[Stored data]
--- --- ---
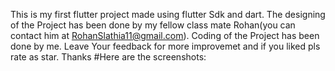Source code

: This is my first flutter project made using flutter Sdk and dart.
The designing of the Project has been done by my fellow class mate Rohan(you can contact him at RohanSlathia11@gmail.com).
Coding of the Project has been done by me.
Leave Your feedback for more improvemet and if you liked pls rate as star. Thanks
#Here are the screenshots:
--- --- ---
• _Work instructions_
The word to find is "done". Copy every line of the data that holds it.

• _Result_
The designing of the Project has been done by my fellow class mate Rohan(you can contact him at RohanSlathia11@gmail.com).
Coding of the Project has been done by me.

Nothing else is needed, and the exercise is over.